You know the green and reddish brown chutneys you see in Indian restaurants? I'm never quite sure what I'm supposed to do with them, but I can't get enough of the green one. On naan bread, on rice, on veggies, just on a spoon. I love the stuff. It's so brightly flavored and refreshing.
I really like Indian food but don't know enough about it. I've tried some recipes here and there but never really found a source to rely on heavily. Until now.
Indian Home Cooking is my new go-to source for Indian feasting. It's written by Suvir Saran, the chef of New York's Devi restaurant. But tackling a new cuisine, especially a foreign one, can be daunting. This book is designed for American cooks using mostly supermarket ingredients.

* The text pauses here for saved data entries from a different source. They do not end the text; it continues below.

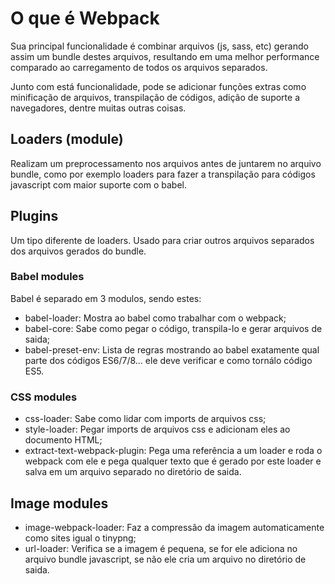 # O que é Webpack

Sua principal funcionalidade é combinar arquivos (js, sass, etc) gerando assim um bundle destes arquivos, resultando em uma melhor performance comparado ao carregamento de todos os arquivos separados.

Junto com está funcionalidade, pode se adicionar funções extras como minificação de arquivos, transpilação de códigos, adição de suporte a navegadores, dentre muitas outras coisas.

## Loaders (module)

Realizam um preprocessamento nos arquivos antes de juntarem no arquivo bundle, como por exemplo loaders para fazer a transpilação para códigos javascript com maior suporte com o babel.

## Plugins

Um tipo diferente de loaders. Usado para criar outros arquivos separados dos arquivos gerados do bundle.

### Babel modules

Babel é separado em 3 modulos, sendo estes:

* babel-loader: Mostra ao babel como trabalhar com o webpack;
* babel-core: Sabe como pegar o código, transpila-lo e gerar arquivos de saida;
* babel-preset-env: Lista de regras mostrando ao babel exatamente qual parte dos códigos ES6/7/8... ele deve verificar e como tornálo código ES5.

### CSS modules

* css-loader: Sabe como lidar com imports de arquivos css;
* style-loader: Pegar imports de arquivos css e adicionam eles ao documento HTML;
* extract-text-webpack-plugin: Pega uma referência a um loader e roda o webpack com ele e pega qualquer texto que é gerado por este loader e salva em um arquivo separado no diretório de saida.

## Image modules

* image-webpack-loader: Faz a compressão da imagem automaticamente como sites igual o tinypng;
* url-loader: Verifica se a imagem é pequena, se for ele adiciona no arquivo bundle javascript, se não ele cria um arquivo no diretório de saida.
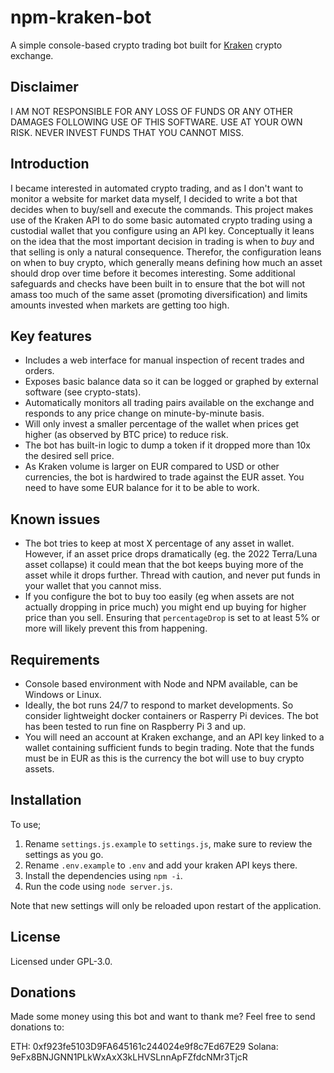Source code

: # npm-kraken-bot

A simple console-based crypto trading bot built for [Kraken](https://www.kraken.com) crypto exchange. 

## Disclaimer 

I AM NOT RESPONSIBLE FOR ANY LOSS OF FUNDS OR ANY OTHER DAMAGES FOLLOWING USE OF THIS SOFTWARE. USE AT YOUR OWN RISK. NEVER INVEST FUNDS THAT YOU CANNOT MISS.

## Introduction

I became interested in automated crypto trading, and as I don't want to monitor a website for market data myself, I decided to write a bot that decides when to buy/sell and execute the commands. This project makes use of the Kraken API to do some basic automated crypto trading using a custodial wallet that you configure using an API key. Conceptually it leans on the idea that the most important decision in trading is when to *buy* and that selling is only a natural consequence. Therefor, the configuration leans on when to buy crypto, which generally means defining how much an asset should drop over time before it becomes interesting. Some additional safeguards and checks have been built in to ensure that the bot will not amass too much of the same asset (promoting diversification) and limits amounts invested when markets are getting too high.

## Key features

* Includes a web interface for manual inspection of recent trades and orders.
* Exposes basic balance data so it can be logged or graphed by external software (see crypto-stats).
* Automatically monitors all trading pairs available on the exchange and responds to any price change on minute-by-minute basis.
* Will only invest a smaller percentage of the wallet when prices get higher (as observed by BTC price) to reduce risk. 
* The bot has built-in logic to dump a token if it dropped more than 10x the desired sell price. 
* As Kraken volume is larger on EUR compared to USD or other currencies, the bot is hardwired to trade against the EUR asset. You need to have some EUR balance for it to be able to work.

## Known issues

* The bot tries to keep at most X percentage of any asset in wallet. However, if an asset price drops dramatically (eg. the 2022 Terra/Luna asset collapse) it could mean that the bot keeps buying more of the asset while it drops further. Thread with caution, and never put funds in your wallet that you cannot miss.
* If you configure the bot to buy too easily (eg when assets are not actually dropping in price much) you might end up buying for higher price than you sell. Ensuring that `percentageDrop` is set to at least 5% or more will likely prevent this from happening. 

## Requirements

* Console based environment with Node and NPM available, can be Windows or Linux. 
* Ideally, the bot runs 24/7 to respond to market developments. So consider lightweight docker containers or Rasperry Pi devices. The bot has been tested to run fine on Raspberry Pi 3 and up. 
* You will need an account at Kraken exchange, and an API key linked to a wallet containing sufficient funds to begin trading. Note that the funds must be in EUR as this is the currency the bot will use to buy crypto assets.

## Installation

To use; 

1. Rename `settings.js.example` to `settings.js`, make sure to review the settings as you go.
2. Rename `.env.example` to `.env` and add your kraken API keys there.
3. Install the dependencies using `npm -i`.
4. Run the code using `node server.js`.

Note that new settings will only be reloaded upon restart of the application. 

## License

Licensed under GPL-3.0.

## Donations

Made some money using this bot and want to thank me? Feel free to send donations to:

ETH: 0xf923fe5103D9FA645161c244024e9f8c7Ed67E29
Solana: 9eFx8BNJGNN1PLkWxAxX3kLHVSLnnApFZfdcNMr3TjcR
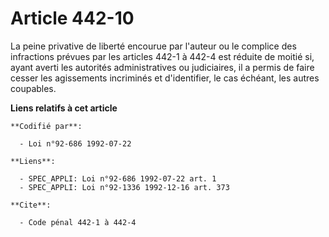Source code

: # Article 442-10

La peine privative de liberté encourue par l'auteur ou le complice des infractions prévues par les articles 442-1 à 442-4 est
réduite de moitié si, ayant averti les autorités administratives ou judiciaires, il a permis de faire cesser les agissements
incriminés et d'identifier, le cas échéant, les autres coupables.

**Liens relatifs à cet article**

	**Codifié par**:

	  - Loi n°92-686 1992-07-22

	**Liens**:

	  - SPEC_APPLI: Loi n°92-686 1992-07-22 art. 1
	  - SPEC_APPLI: Loi n°92-1336 1992-12-16 art. 373

	**Cite**:

	  - Code pénal 442-1 à 442-4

Originally, I checked this book out from the library (yes, I'm a nerd) thinking I'd try a few recipes. But when I plopped down on the sofa with it, I found myself bookmarking so many pages, I realized immediately that I'd need to get a copy to keep. There's just too much in this book I want to try. Like lentil dal with ginger, chiles and cilantro; lentil dal with cinnamon, cardamom and cloves; stir-fried green beans with coconut; cauliflower hyderabad style; sweet and sour butternut squash with ginger and chiles; vegetable jhalfrazie; butter chicken; coconut chicken with cashews; salmon curry; pineapple raita; lamb with almonds, cardamom and coconut...I could go on and on.
But first, the green chutney. I was so excited to make this, I anchored dinner around it. I made the chutney with cilantro, mint, green chiles, ginger, onion and lemon. Then I threw together some wraps using a new naan bread I discovered at Whole Foods. It's a house brand that comes in several flavors. We used the whole wheat. You just pop them in the toaster oven briefly and they're ready to go. Use them as we did, as a wrap, by themselves with your Indian feast, or just as a raft for a quick pizza. You can freeze them or they keep well in the fridge.
Saran notes that you can vary this to your liking. Skip the mint and use only cilantro, add green mango for increased sourness, increase the chiles for a spicier flavor or increase the mint and use less cilantro (but don't omit the cilantro altogether).
I love it just like this. I love, love, love all things mint. This isn't overly minty but has a beautiful balance of the freshness of the mint with the green flavor of the cilantro, soft heat of the ginger and sourness of the lemon. I could eat this stuff every day.
Green Chutney (Haree Chutney)
1 1/2 cups firmly packed cilantro, chopped
1/2 cup firmly packed mint leaves
2 - 3 green chiles (I used jalapenos)
2-inch piece of fresh ginger, peeled and chopped into chunks
juice of 2 lemons
1 tablespoon sugar
1/2 teaspoon salt
1/4 cup water
Combine all ingredients in a blender or food processor and whiz into a purée. This will take a little while. Stop frequently and scrape down the sides to get it to all blend together. Add more water if you need to, but this will soften the flavor.
Refrigerate before serving to allow the flavors to come together.
Keeps for 4-5 days in the fridge. (Note: a pinch of vitamin c powder would probably help it maintain it's bright green color if you're not serving it the same day.)
Makes about 1 1/2 cups.
Adapted from Indian Home Cooking by Suvir Saran and Stephanie Lyness.
Serving suggestion: I wanted to really focus on the flavor of the chutney, so I threw together a basic little wrap and used this as the sauce. Using the Whole Foods naan bread, we added some shredded roast chicken, red bell pepper strips, slices of cucumber and a sprinkling of fresh mint. Fast, healthy and easy. Let me know what you use it on.